Supplied data section start

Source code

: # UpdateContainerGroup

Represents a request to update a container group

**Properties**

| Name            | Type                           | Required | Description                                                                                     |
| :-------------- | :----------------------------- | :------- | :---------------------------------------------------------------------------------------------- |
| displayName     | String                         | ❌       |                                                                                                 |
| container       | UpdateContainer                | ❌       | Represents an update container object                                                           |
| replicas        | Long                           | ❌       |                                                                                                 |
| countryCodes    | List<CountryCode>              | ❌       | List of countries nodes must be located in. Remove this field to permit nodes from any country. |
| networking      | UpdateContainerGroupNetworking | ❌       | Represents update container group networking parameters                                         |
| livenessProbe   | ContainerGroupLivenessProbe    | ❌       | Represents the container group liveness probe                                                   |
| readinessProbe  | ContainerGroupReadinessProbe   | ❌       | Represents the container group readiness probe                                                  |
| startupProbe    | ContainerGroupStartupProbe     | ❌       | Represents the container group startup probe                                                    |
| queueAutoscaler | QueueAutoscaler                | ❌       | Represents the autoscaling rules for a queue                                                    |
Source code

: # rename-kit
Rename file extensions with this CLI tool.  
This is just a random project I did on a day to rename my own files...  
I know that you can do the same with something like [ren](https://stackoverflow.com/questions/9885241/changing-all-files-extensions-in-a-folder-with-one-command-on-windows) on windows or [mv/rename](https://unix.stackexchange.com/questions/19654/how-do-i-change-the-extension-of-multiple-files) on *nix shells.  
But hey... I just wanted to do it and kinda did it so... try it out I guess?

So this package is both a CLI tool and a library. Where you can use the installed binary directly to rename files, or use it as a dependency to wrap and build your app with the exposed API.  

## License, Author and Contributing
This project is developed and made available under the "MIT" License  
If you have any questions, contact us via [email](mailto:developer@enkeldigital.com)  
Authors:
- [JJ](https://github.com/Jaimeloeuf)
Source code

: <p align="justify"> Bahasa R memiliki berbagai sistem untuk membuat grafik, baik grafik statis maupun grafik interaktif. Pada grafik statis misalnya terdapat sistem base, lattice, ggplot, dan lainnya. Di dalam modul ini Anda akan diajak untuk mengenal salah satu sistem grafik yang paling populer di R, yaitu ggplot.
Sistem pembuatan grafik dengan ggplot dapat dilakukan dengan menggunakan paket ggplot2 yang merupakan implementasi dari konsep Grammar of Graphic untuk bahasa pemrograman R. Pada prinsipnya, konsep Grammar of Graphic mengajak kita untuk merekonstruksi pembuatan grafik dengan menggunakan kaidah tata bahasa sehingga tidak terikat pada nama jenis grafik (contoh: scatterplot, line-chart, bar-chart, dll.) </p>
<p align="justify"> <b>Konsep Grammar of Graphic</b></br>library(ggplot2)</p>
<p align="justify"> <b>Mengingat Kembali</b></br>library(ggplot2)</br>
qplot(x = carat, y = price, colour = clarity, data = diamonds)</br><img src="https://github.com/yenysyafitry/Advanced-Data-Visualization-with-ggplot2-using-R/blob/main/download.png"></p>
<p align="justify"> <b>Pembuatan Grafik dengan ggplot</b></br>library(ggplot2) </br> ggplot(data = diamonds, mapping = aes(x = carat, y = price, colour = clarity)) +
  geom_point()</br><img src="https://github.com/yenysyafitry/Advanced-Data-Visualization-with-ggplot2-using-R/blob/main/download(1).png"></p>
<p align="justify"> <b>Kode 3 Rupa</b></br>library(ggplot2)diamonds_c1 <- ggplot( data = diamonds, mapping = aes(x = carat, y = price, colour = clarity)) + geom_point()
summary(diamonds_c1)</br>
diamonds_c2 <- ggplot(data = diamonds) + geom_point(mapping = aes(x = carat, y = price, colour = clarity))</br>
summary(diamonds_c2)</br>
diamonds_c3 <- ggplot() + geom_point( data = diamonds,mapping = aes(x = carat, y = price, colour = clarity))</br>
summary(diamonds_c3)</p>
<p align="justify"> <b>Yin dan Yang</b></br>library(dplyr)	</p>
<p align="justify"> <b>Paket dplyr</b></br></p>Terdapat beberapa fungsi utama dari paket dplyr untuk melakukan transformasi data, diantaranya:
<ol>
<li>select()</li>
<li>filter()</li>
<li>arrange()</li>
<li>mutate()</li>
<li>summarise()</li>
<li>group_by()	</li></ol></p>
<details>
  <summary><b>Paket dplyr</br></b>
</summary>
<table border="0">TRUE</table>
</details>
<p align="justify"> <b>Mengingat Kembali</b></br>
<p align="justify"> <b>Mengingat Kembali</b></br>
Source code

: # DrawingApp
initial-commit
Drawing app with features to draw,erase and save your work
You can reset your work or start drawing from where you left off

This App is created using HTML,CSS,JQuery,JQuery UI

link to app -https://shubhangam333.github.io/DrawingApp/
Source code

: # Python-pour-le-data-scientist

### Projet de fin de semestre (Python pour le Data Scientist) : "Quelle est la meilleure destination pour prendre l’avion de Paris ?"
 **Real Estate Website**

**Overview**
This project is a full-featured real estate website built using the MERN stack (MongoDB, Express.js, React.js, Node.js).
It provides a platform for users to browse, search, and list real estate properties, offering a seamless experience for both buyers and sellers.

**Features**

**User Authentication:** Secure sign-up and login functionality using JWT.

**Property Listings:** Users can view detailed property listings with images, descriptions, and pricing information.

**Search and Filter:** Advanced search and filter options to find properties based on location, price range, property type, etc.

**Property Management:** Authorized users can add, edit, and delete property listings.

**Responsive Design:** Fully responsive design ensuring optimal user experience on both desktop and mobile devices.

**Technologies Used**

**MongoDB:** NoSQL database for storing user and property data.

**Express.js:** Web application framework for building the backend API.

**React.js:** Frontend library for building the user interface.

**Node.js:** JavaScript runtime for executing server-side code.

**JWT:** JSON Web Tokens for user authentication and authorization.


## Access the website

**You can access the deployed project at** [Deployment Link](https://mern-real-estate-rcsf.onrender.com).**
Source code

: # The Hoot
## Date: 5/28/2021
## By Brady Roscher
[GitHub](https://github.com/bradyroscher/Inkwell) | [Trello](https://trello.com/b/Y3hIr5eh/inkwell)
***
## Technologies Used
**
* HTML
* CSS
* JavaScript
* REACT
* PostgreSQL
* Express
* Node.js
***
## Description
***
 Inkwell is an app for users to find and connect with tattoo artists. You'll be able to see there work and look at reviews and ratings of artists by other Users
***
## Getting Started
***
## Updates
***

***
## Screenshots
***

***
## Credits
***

Supplied data section end

**Task to complete:** If a line falls between the first line of the entries and the line containing "This is just", or is one of those two, restate it word for word; leave all other lines out.

**Answer section:**
Source code

: # UpdateContainerGroup

Represents a request to update a container group

**Properties**

| Name            | Type                           | Required | Description                                                                                     |
| :-------------- | :----------------------------- | :------- | :---------------------------------------------------------------------------------------------- |
| displayName     | String                         | ❌       |                                                                                                 |
| container       | UpdateContainer                | ❌       | Represents an update container object                                                           |
| replicas        | Long                           | ❌       |                                                                                                 |
| countryCodes    | List<CountryCode>              | ❌       | List of countries nodes must be located in. Remove this field to permit nodes from any country. |
| networking      | UpdateContainerGroupNetworking | ❌       | Represents update container group networking parameters                                         |
| livenessProbe   | ContainerGroupLivenessProbe    | ❌       | Represents the container group liveness probe                                                   |
| readinessProbe  | ContainerGroupReadinessProbe   | ❌       | Represents the container group readiness probe                                                  |
| startupProbe    | ContainerGroupStartupProbe     | ❌       | Represents the container group startup probe                                                    |
| queueAutoscaler | QueueAutoscaler                | ❌       | Represents the autoscaling rules for a queue                                                    |
Source code

: # rename-kit
Rename file extensions with this CLI tool.  
This is just a random project I did on a day to rename my own files...  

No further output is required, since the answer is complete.